Faced with this level of political backlash ahead of a mid-term election US President Barack Obama immediately went into damage control mode. Later on Thursday evening he addressed the nation to announce that he had authorised air-strikes and aid-drops in Iraq. However if you got into the detail rather then authorising military action Obama was actually erecting a series of barriers on order to make it much more difficult for the US to take military action. For example Obama declared that action will only be taken if ISIL advance on the Abril city of Irbil and only then if that advance places US lives at risk. Obama then made the rather insane claim - that has been repeatedly frequently since - that there is no military solution to ISIL's advance. After all in Obamaworld apparently blowing people into tiny pieces will not in anyway effect their ability to carry out massacres.

Since then US government outlets and - as far as I can tell - US news networks have treated us to relentless coverage of the story all showing the same footage of a single US air-strike and a single US aid-drop interspersed with segments of Obama's speeches in which he repeats the lie that there is no military solution to ISIL's advance. This has been accompanied by in depth analysis of the US' long term objectives for Iraq and estimates of how much it will cost the nation. From watching this coverage you would get the impression that Obama had just launched the largest military mobilisation in all of human history to help the Iraq people and stop ISIL in their tracks.

As a result I think it's important to look at what the US has actually done;

Since Thursday the US has dropped 52,000 'meals' onto Sinjar mountain. Assuming that water is considered part of those 'meals' the 40,000 people on the mountain will each require at least 1 'meal' per day. So in order to meet that need the US will have needed to have dropped 120,000 meals onto the mountain since Thursday. Putting aside the fact that the US has only met around 43% of the most basic needs of the people on the mountain unofficial estimates report that over 30% (15,600) of those 'meals' have been destroyed on impact and are unusable.
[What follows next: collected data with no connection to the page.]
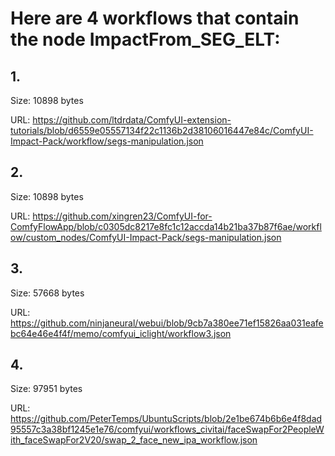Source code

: # Here are 4 workflows that contain the node ImpactFrom_SEG_ELT:

## 1. 

Size: 10898 bytes

URL: https://github.com/ltdrdata/ComfyUI-extension-tutorials/blob/d6559e05557134f22c1136b2d38106016447e84c/ComfyUI-Impact-Pack/workflow/segs-manipulation.json

## 2. 

Size: 10898 bytes

URL: https://github.com/xingren23/ComfyUI-for-ComfyFlowApp/blob/c0305dc8217e8fc1c12accda14b21ba37b87f6ae/workflow/custom_nodes/ComfyUI-Impact-Pack/segs-manipulation.json

## 3. 

Size: 57668 bytes

URL: https://github.com/ninjaneural/webui/blob/9cb7a380ee71ef15826aa031eafebc64e46e4f4f/memo/comfyui_iclight/workflow3.json

## 4. 

Size: 97951 bytes

URL: https://github.com/PeterTemps/UbuntuScripts/blob/2e1be674b6b6e4f8dad95557c3a38bf1245e1e76/comfyui/workflows_civitai/faceSwapFor2PeopleWith_faceSwapFor2V20/swap_2_face_new_ipa_workflow.json

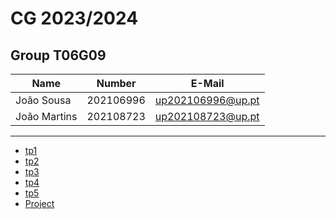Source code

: # CG 2023/2024

## Group T06G09
| Name             | Number    | E-Mail             |
| ---------------- | --------- | ------------------ |
| João Sousa       | 202106996 | up202106996@up.pt  |
| João Martins     | 202108723 | up202108723@up.pt  |

----

  - [tp1](tp1/README.md)
  - [tp2](tp2/README.md)
  - [tp3](tp3/README.md)
  - [tp4](tp4/README.md)
  - [tp5](tp5/README.md)
  - [Project](proj/README.md)
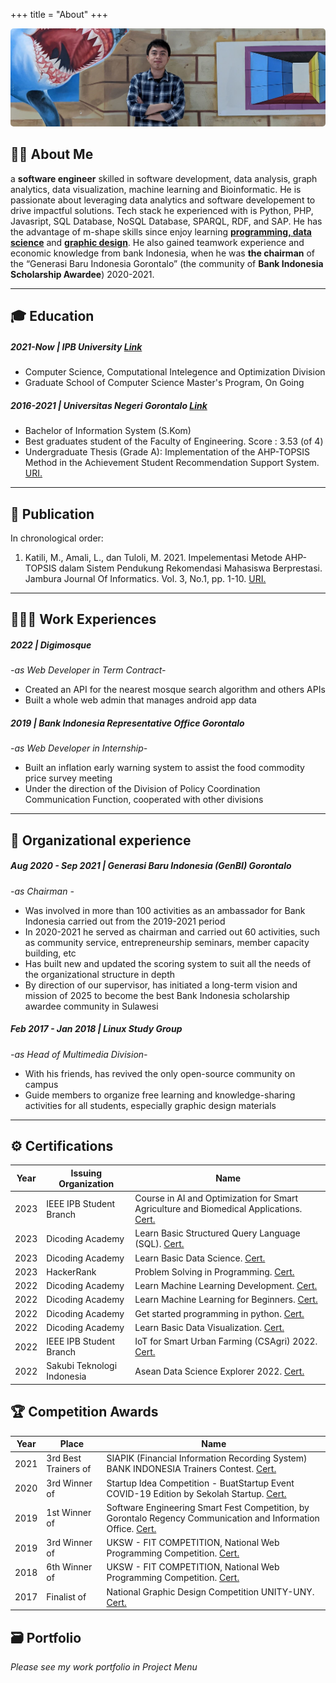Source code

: +++
title = "About"
+++

<div ><img style="
        height: auto;
        border-radius: 5px;
" src="/flanel-width.jpg" alt="avatar"></div> 
<!-- <br> -->
<!-- >My greatest potential is the willingness to keep learning new things.  -->
<!-- {{< figure class="avatar" src="/avatar.jpg" alt="avatar">}} -->

## 👋🏼 About Me
a **software engineer** skilled in software development, data analysis, graph analytics, data visualization, machine learning and Bioinformatic. He is passionate about leveraging data analytics and software developement to drive impactful solutions. Tech stack he experienced with is Python, PHP, Javasript, SQL Database, NoSQL Database, SPARQL, RDF, and SAP.
He has the advantage of m-shape skills since enjoy learning **[programming, data science](https://www.instagram.com/katili.dev/)** and **[graphic design](https://www.instagram.com/hexstudiogo/)**. He also gained teamwork experience and economic knowledge from bank Indonesia, when he was **the chairman** of the “Generasi Baru Indonesia Gorontalo” (the community of **Bank Indonesia Scholarship Awardee**) 2020-2021.

---


## 🎓 Education
##### 2021-Now | IPB University [Link](https://drive.google.com/drive/u/0/folders/1Wwh5hk_OuUyt11b17IaD48WP-uYLUfMa)
* Computer Science, Computational Intelegence and Optimization Division
* Graduate School of Computer Science Master's Program, On Going
##### 2016-2021 | Universitas Negeri Gorontalo [Link](https://drive.google.com/file/d/1x3xgPUfZeQWXGtCqtsLgQ3sUSZ2CLtXy/view?usp=drive_link)
* Bachelor of Information System (S.Kom)
* Best graduates student of the Faculty of Engineering. Score : 3.53 (of 4)
* Undergraduate Thesis (Grade A): Implementation of the AHP-TOPSIS Method in the Achievement Student Recommendation Support System. [URI.](https://ejurnal.ung.ac.id/index.php/jji/article/view/10246)

---

## 📑 Publication
In chronological order:
1. Katili, M., Amali, L., dan Tuloli, M. 2021. Impelementasi Metode AHP-TOPSIS dalam Sistem Pendukung Rekomendasi Mahasiswa Berprestasi. Jambura Journal Of Informatics. Vol. 3, No.1, pp. 1-10. [URI.](https://ejurnal.ung.ac.id/index.php/jji/article/view/10246)

---

## 👨🏽‍💻 Work Experiences
##### 2022 | Digimosque  
*-as Web Developer in Term Contract-*
* Created an API for the nearest mosque search algorithm and others APIs
* Built a whole web admin that manages android app data
##### 2019 | Bank Indonesia Representative Office Gorontalo 
*-as Web Developer in Internship-*
* Built an inflation early warning system to assist the food commodity price survey meeting
* Under the direction of the Division of Policy Coordination Communication Function, cooperated with other divisions
---
<!-- Year | Host Office | Term Of Agreement | Job
-----|-------------|------|--------
2022 | Digimosque | Term Contract | (1) create an API for the nearest mosque search algorithm and others APIs. (2) build the entire admin panel of the aplication. 
2019 | Bank Indonesia Representative Office Gorontalo | Internship | (1) Build an inflation early warning system at the Division of Policy Coordination Communication Function. (2) Conduct a survey of food commodity prices with employees of the Division of Regional Economic and Financial Statistics Supervision Function. (3) Assist in socializing QRIS (QRCode Indonesian Standard) and digital finance at the Division of Payment System and Rupiah Currency Processing Functions.  -->

<!-- - 🟡 : internship. 
- 🟢 : fulltime work. -->


## 🐜 Organizational experience
##### Aug 2020 - Sep 2021 | Generasi Baru Indonesia (GenBI) Gorontalo 
*-as Chairman -*
* Was involved in more than 100 activities as an ambassador for Bank Indonesia carried out from the 2019-2021 period
* In 2020-2021 he served as chairman and carried out 60 activities, such as community service, entrepreneurship seminars, member capacity building, etc
* Has built new and updated the scoring system to suit all the needs of the organizational structure in depth
* By direction of our supervisor, has initiated a long-term vision and mission of 2025 to become the best Bank Indonesia scholarship awardee community in Sulawesi
##### Feb 2017 - Jan 2018 | Linux Study Group
*-as Head of Multimedia Division-*
* With his friends, has revived the only open-source community on campus
* Guide members to organize free learning and knowledge-sharing activities for all students, especially graphic design materials
---

## ⚙️ Certifications
Year | Issuing Organization | Name
-----|-------|--------
2023 | IEEE IPB Student Branch | Course in AI and Optimization for Smart Agriculture and Biomedical Applications. [Cert.](https://drive.google.com/file/d/1HZyYnYuhgVuVR7x_OnZrvKdyA2yee7Dk/view?usp=drive_link)
2023 | Dicoding Academy | Learn Basic Structured Query Language (SQL). [Cert.](https://www.dicoding.com/certificates/1RXY0R2O3ZVM)
2023 | Dicoding Academy | Learn Basic Data Science. [Cert.](https://www.dicoding.com/certificates/1RXY0R109ZVM)
2023 | HackerRank | Problem Solving in Programming. [Cert.](https://www.hackerrank.com/certificates/a58d56624986)
2022 | Dicoding Academy | Learn Machine Learning Development. [Cert.](https://www.dicoding.com/certificates/81P28V93QPOY)
2022 | Dicoding Academy | Learn Machine Learning for Beginners. [Cert.](https://www.dicoding.com/certificates/NVP791DY4ZR0)
2022 | Dicoding Academy | Get started programming in python. [Cert.](https://www.dicoding.com/certificates/1RXYM5RVMXVM)
2022 | Dicoding Academy | Learn Basic Data Visualization. [Cert.](https://www.dicoding.com/certificates/0LZ01KMQRP65)
2022 | IEEE IPB Student Branch | IoT for Smart Urban Farming (CSAgri) 2022. [Cert.](https://drive.google.com/file/d/1vCgRsZ8xbwIsDbIPWzemN3UZ6GXDN-Se/view?usp=sharing)
2022 | Sakubi Teknologi Indonesia | Asean Data Science Explorer 2022. [Cert.](https://drive.google.com/file/d/1bYrJnnFrji8Cw4RKl7GtZE4_VOq0E9Lu/view?usp=sharing)


## 🏆 Competition Awards
Year | Place | Name
-----|-------|--------
2021 | 3rd Best Trainers of | SIAPIK (Financial Information Recording System) BANK INDONESIA Trainers Contest. [Cert.](https://drive.google.com/file/d/10YNnJmUaElDE_7sgzG0YBkdlb8XZs2jJ/view?usp=sharing)
2020 | 3rd Winner of | Startup Idea Competition - BuatStartup Event COVID-19 Edition by Sekolah Startup. [Cert.](https://drive.google.com/file/d/1r6lhWSqP9dfJIwY384ZEuSHfCKq_y0Nn/view?usp=sharing)
2019 | 1st Winner of | Software Engineering Smart Fest Competition, by Gorontalo Regency Communication and Information Office. [Cert.](https://drive.google.com/file/d/1I6BrDnRTXWa3pR1kw_ffO6eDhyCPKhQ1/view?usp=sharing)
2019 | 3rd Winner of | UKSW - FIT COMPETITION, National Web Programming Competition. [Cert.](https://drive.google.com/file/d/194H62NHPnbHhoe053QVaZnkCNba_UbUG/view?usp=sharing)
2018 | 6th Winner of | UKSW - FIT COMPETITION, National Web Programming Competition. [Cert.](https://drive.google.com/file/d/1_-cSg0l44Lq6WSuS8czFIiknooWWIKlL/view?usp=sharing)
2017 | Finalist of | National Graphic Design Competition UNITY-UNY. [Cert.](https://drive.google.com/file/d/1rc_KAT7Rzk2RWIpb3QfS6LqDKucNFl3c/view?usp=sharing)


## 🗃️ Portfolio

*Please see my work portfolio in Project Menu*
On the military front on Friday (8/8/14) two F-18 jets dropped a single 500lb bomb on a single ISIL artillery gun that was firing on Ibril. That was followed up by a F-18 and Predator drone strike which dropped a combination of Hellfire missiles and 500lb bombs on an ISIL mortar position and a convoy of up to 4 vehicles. On Saturday (9/8/14) a mixture of F-18's and Predator drones carried out four strikes hitting 3 ISIL Armoured Personnel Carriers (APC) and a so-called "Technical" armed picked-up truck. Today F-18's struck 5 undisclosed ISIL targets that are believed to be a single mortar position and 4 APC's/Technicals.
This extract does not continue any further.